Records from a dataset:
:::::

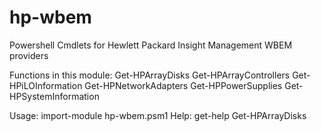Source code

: # hp-wbem
Powershell Cmdlets for Hewlett Packard Insight Management WBEM providers

Functions in this module:
Get-HPArrayDisks
Get-HPArrayControllers
Get-HPiLOInformation
Get-HPNetworkAdapters
Get-HPPowerSupplies
Get-HPSystemInformation

Usage: import-module hp-wbem.psm1
Help: get-help Get-HPArrayDisks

:::::

### TASK TO CARRY OUT
Which lines of the data hold the string "module"? Return each of them.

### OUTPUT
Functions in this module:
Usage: import-module hp-wbem.psm1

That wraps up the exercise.